Rectal diameter assessment in enuretic children—exploring the association between constipation and bladder function
Objectives: Detrusor overactivity and constipation often co-exist in children with enuresis. Constipation is known to be linked to detrusor overactivity. The voiding chart is the best non-invasive way to investigate bladder function, whereas the ultrasonographical detection of rectal dilatation is the best way to objectify constipation. We wanted to investigate a possible relationship between the rectal diameter and voiding chart data in enuretic children.
Methods: Children with therapy-resistant enuresis were retrospectively evaluated. All had completed a voiding chart for at least 48 h. The rectal diameter was assessed ultrasonographically. The cutoff for rectal dilatation was set at 30 mm.
Results: We evaluated 74 patients (12 girls) aged 10.2 ± 2.8 years, 35 of whom had rectal dilatation. No significant differences in voiding chart parameters were found between children with normal versus dilated rectum. Neither did urgency or a history of daytime incontinence differ between the groups.
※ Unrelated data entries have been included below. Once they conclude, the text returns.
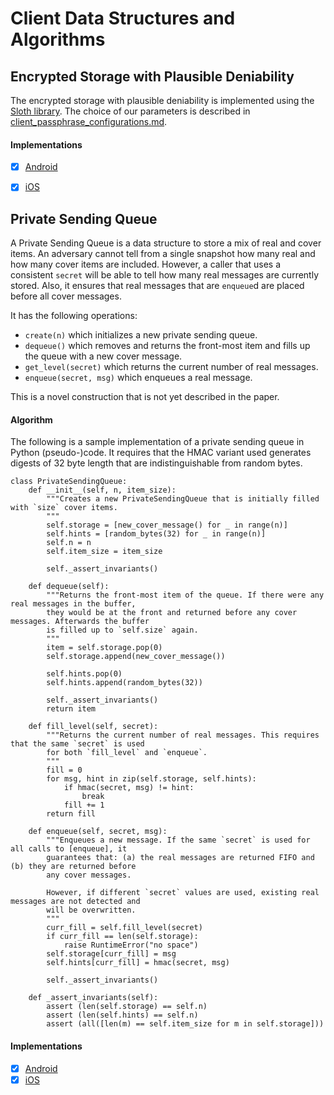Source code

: # Client Data Structures and Algorithms

## Encrypted Storage with Plausible Deniability

The encrypted storage with plausible deniability is implemented using the [Sloth library](https://github.com/lambdapioneer/sloth).
The choice of our parameters is described in [client_passphrase_configurations.md](client_passphrase_configurations.md).

#### Implementations

- [x] [Android](../android/core/src/main/java/com/theguardian/coverdrop/core/encryptedstorage/EncryptedStorageImpl.kt)
- [x] [iOS](../ios/reference/CoverDropCore/Sources/CoverDropCore/Crypto/EncryptedStorage.swift)


## Private Sending Queue

A Private Sending Queue is a data structure to store a mix of real and cover items. An adversary
cannot tell from a single snapshot how many real and how many cover items are included. However,
a caller that uses a consistent `secret` will be able to tell how many real messages are
currently stored. Also, it ensures that real messages that are `enqueue`d are placed before all
cover messages.

It has the following operations:

- `create(n)` which initializes a new private sending queue.
- `dequeue()` which removes and returns the front-most item and fills up the queue with a new cover message.
- `get_level(secret)` which returns the current number of real messages.
- `enqueue(secret, msg)` which enqueues a real message.

This is a novel construction that is not yet described in the paper.

#### Algorithm

The following is a sample implementation of a private sending queue in Python (pseudo-)code.
It requires that the HMAC variant used generates digests of 32 byte length that are indistinguishable from random bytes.

```python3
class PrivateSendingQueue:
    def __init__(self, n, item_size):
        """Creates a new PrivateSendingQueue that is initially filled with `size` cover items.
        """
        self.storage = [new_cover_message() for _ in range(n)]
        self.hints = [random_bytes(32) for _ in range(n)]
        self.n = n
        self.item_size = item_size

        self._assert_invariants()

    def dequeue(self):
        """Returns the front-most item of the queue. If there were any real messages in the buffer,
        they would be at the front and returned before any cover messages. Afterwards the buffer
        is filled up to `self.size` again.
        """
        item = self.storage.pop(0)
        self.storage.append(new_cover_message())

        self.hints.pop(0)
        self.hints.append(random_bytes(32))

        self._assert_invariants()
        return item

    def fill_level(self, secret):
        """Returns the current number of real messages. This requires that the same `secret` is used
        for both `fill_level` and `enqueue`.
        """
        fill = 0
        for msg, hint in zip(self.storage, self.hints):
            if hmac(secret, msg) != hint:
                break
            fill += 1
        return fill

    def enqueue(self, secret, msg):
        """Enqueues a new message. If the same `secret` is used for all calls to [enqueue], it
        guarantees that: (a) the real messages are returned FIFO and (b) they are returned before
        any cover messages.

        However, if different `secret` values are used, existing real messages are not detected and
        will be overwritten.
        """
        curr_fill = self.fill_level(secret)
        if curr_fill == len(self.storage):
            raise RuntimeError("no space")
        self.storage[curr_fill] = msg
        self.hints[curr_fill] = hmac(secret, msg)

        self._assert_invariants()

    def _assert_invariants(self):
        assert (len(self.storage) == self.n)
        assert (len(self.hints) == self.n)
        assert (all([len(m) == self.item_size for m in self.storage]))
```

#### Implementations

- [x] [Android](../android/core/src/main/java/com/theguardian/coverdrop/core/crypto/PrivateSendingQueue.kt)
- [x] [iOS](../ios/reference/CoverDropCore/Sources/CoverDropCore/Crypto/PrivateSendingQueue/PrivateSendingQueue.swift)
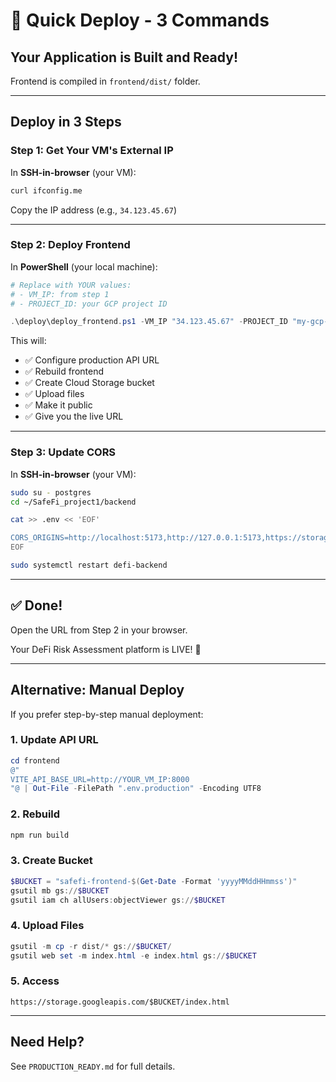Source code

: # 🚀 Quick Deploy - 3 Commands

## Your Application is Built and Ready!

Frontend is compiled in `frontend/dist/` folder.

---

## Deploy in 3 Steps

### Step 1: Get Your VM's External IP

In **SSH-in-browser** (your VM):
```bash
curl ifconfig.me
```

Copy the IP address (e.g., `34.123.45.67`)

---

### Step 2: Deploy Frontend

In **PowerShell** (your local machine):

```powershell
# Replace with YOUR values:
# - VM_IP: from step 1
# - PROJECT_ID: your GCP project ID

.\deploy\deploy_frontend.ps1 -VM_IP "34.123.45.67" -PROJECT_ID "my-gcp-project"
```

This will:
- ✅ Configure production API URL
- ✅ Rebuild frontend
- ✅ Create Cloud Storage bucket
- ✅ Upload files
- ✅ Make it public
- ✅ Give you the live URL

---

### Step 3: Update CORS

In **SSH-in-browser** (your VM):

```bash
sudo su - postgres
cd ~/SafeFi_project1/backend

cat >> .env << 'EOF'

CORS_ORIGINS=http://localhost:5173,http://127.0.0.1:5173,https://storage.googleapis.com
EOF

sudo systemctl restart defi-backend
```

---

## ✅ Done!

Open the URL from Step 2 in your browser.

Your DeFi Risk Assessment platform is LIVE! 🎉

---

## Alternative: Manual Deploy

If you prefer step-by-step manual deployment:

### 1. Update API URL
```powershell
cd frontend
@"
VITE_API_BASE_URL=http://YOUR_VM_IP:8000
"@ | Out-File -FilePath ".env.production" -Encoding UTF8
```

### 2. Rebuild
```powershell
npm run build
```

### 3. Create Bucket
```powershell
$BUCKET = "safefi-frontend-$(Get-Date -Format 'yyyyMMddHHmmss')"
gsutil mb gs://$BUCKET
gsutil iam ch allUsers:objectViewer gs://$BUCKET
```

### 4. Upload Files
```powershell
gsutil -m cp -r dist/* gs://$BUCKET/
gsutil web set -m index.html -e index.html gs://$BUCKET
```

### 5. Access
```
https://storage.googleapis.com/$BUCKET/index.html
```

---

## Need Help?

See `PRODUCTION_READY.md` for full details.





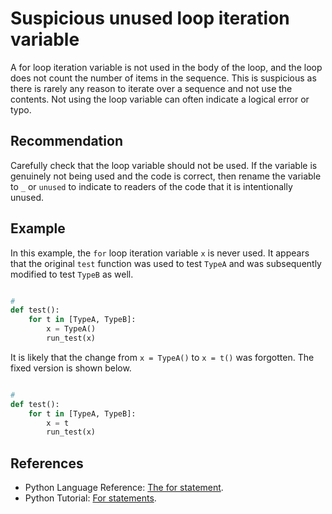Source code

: # Suspicious unused loop iteration variable
A for loop iteration variable is not used in the body of the loop, and the loop does not count the number of items in the sequence. This is suspicious as there is rarely any reason to iterate over a sequence and not use the contents. Not using the loop variable can often indicate a logical error or typo.


## Recommendation
Carefully check that the loop variable should not be used. If the variable is genuinely not being used and the code is correct, then rename the variable to `_` or `unused` to indicate to readers of the code that it is intentionally unused.


## Example
In this example, the `for` loop iteration variable `x` is never used. It appears that the original `test` function was used to test `TypeA` and was subsequently modified to test `TypeB` as well.


```python

#
def test():
    for t in [TypeA, TypeB]:
        x = TypeA()
        run_test(x)

```
It is likely that the change from `x = TypeA()` to `x = t()` was forgotten. The fixed version is shown below.


```python

#
def test():
    for t in [TypeA, TypeB]:
        x = t
        run_test(x)

```

## References
* Python Language Reference: [The for statement](https://docs.python.org/reference/compound_stmts.html#the-for-statement).
* Python Tutorial: [For statements](https://docs.python.org/tutorial/controlflow.html#for-statements).
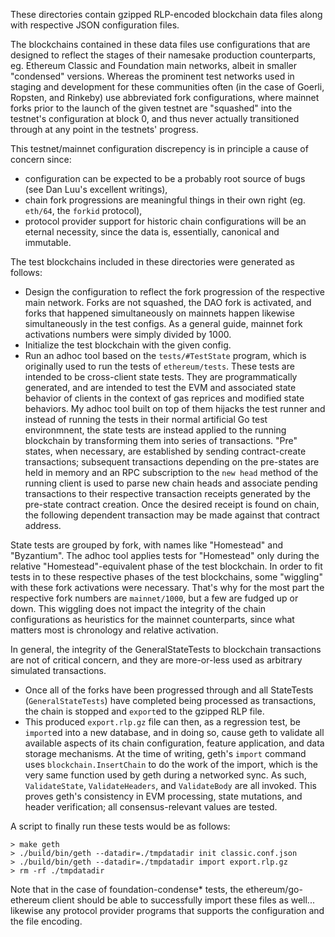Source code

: These directories contain gzipped RLP-encoded blockchain data files along with respective JSON configuration files.

The blockchains contained in these data files use configurations that are designed to reflect the stages of their namesake production counterparts, eg. Ethereum Classic and Foundation main networks, albeit in smaller "condensed" versions.
Whereas the prominent test networks used in staging and development for these communities often (in the case of Goerli, Ropsten, and Rinkeby) use abbreviated fork configurations,
where mainnet forks prior to the launch of the given testnet are "squashed" into the testnet's configuration at block 0, and thus never actually transitioned through at any point in the testnets' progress.

This testnet/mainnet configuration discrepency is in principle a cause of concern since:
- configuration can be expected to be a probably root source of bugs (see Dan Luu's excellent writings),
- chain fork progressions are meaningful things in their own right (eg. `eth/64`, the `forkid` protocol),
- protocol provider support for historic chain configurations will be an eternal necessity, since the data is, essentially, canonical and immutable.

The test blockchains included in these directories were generated as follows:
- Design the configuration to reflect the fork progression of the respective main network. Forks are not squashed, the DAO fork is activated, and forks that happened simultaneously on mainnets happen likewise simultaneously in the test configs. As a general guide, mainnet fork activations numbers were simply divided by 1000.
- Initialize the test blockchain with the given config.
- Run an adhoc tool based on the `tests/#TestState` program, which is originally used to run the tests of `ethereum/tests`. These tests are intended to be cross-client state tests. They are programmatically generated, and are intended to test the EVM and associated state behavior of clients in the context of gas reprices and modified state behaviors. My adhoc tool built on top of them hijacks the test runner and instead of running the tests in their normal artificial Go test environmnent, the state tests are instead applied to the running blockchain by transforming them into series of transactions. "Pre" states, when necessary, are established by sending contract-create transactions; subsequent transactions depending on the pre-states are held in memory and an RPC subscription to the `new head` method of the running client is used to parse new chain heads and associate pending transactions to their respective transaction receipts generated by the pre-state contract creation. Once the desired receipt is found on chain, the following dependent transaction may be made against that contract address.

State tests are grouped by fork, with names like "Homestead" and "Byzantium". The adhoc tool applies tests for "Homestead" only during the relative "Homestead"-equivalent phase of the test blockchain. In order to fit tests in to these respective phases of the test blockchains, some "wiggling" with these fork activations were necessary. That's why for the most part the respective fork numbers are `mainnet/1000`, but a few are fudged up or down. This wiggling does not impact the integrity of the chain configurations as heuristics for the mainnet counterparts, since what matters most is chronology and relative activation.

In general, the integrity of the GeneralStateTests to blockchain transactions are not of critical concern, and they are more-or-less used as arbitrary simulated transactions.

- Once all of the forks have been progressed through and all StateTests (`GeneralStateTests`) have completed being processed as transactions, the chain is stopped and `export`ed to the gzipped RLP file.
- This produced `export.rlp.gz` file can then, as a regression test, be `import`ed into a new database, and in doing so, cause geth to validate all available aspects of its chain configuration, feature application, and data storage mechanisms. At the time of writing, geth's `import` command uses `blockchain.InsertChain` to do the work of the import, which is the very same function used by geth during a networked sync. As such, `ValidateState`, `ValidateHeaders`, and `ValidateBody` are all invoked. This proves geth's consistency in EVM processing, state mutations, and header verification; all consensus-relevant values are tested.

A script to finally run these tests would be as follows:

```
> make geth
> ./build/bin/geth --datadir=./tmpdatadir init classic.conf.json
> ./build/bin/geth --datadir=./tmpdatadir import export.rlp.gz
> rm -rf ./tmpdatadir
```

Note that in the case of foundation-condense* tests, the ethereum/go-ethereum client should be able to successfully import these files as well... likewise any protocol provider programs that supports the configuration and the file encoding.
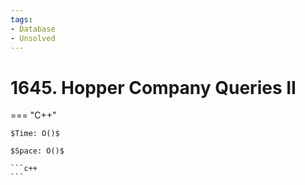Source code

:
 ```yaml
---
tags:
- Database
- Unsolved
---
```



# 1645. Hopper Company Queries II

=== "C++"

    $Time: O()$

    $Space: O()$

    ```c++
    ```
Boys were more likely to have rectal dilatation than girls (p = 0.02).
Conclusions: The absence of differences regarding voiding chart data may be explained as two mechanisms neutralizing each other: behavioral factors may make the constipated children void seldom and with large volumes, whereas detrusor overactivity caused by rectal compression of the bladder may have the opposite effect. Another option may be that the voiding chart is too blunt an instrument to detect detrusor overactivity. Constipation, and thus presumably bladder dysfunction, seems to be more important in enuretic boys than girls.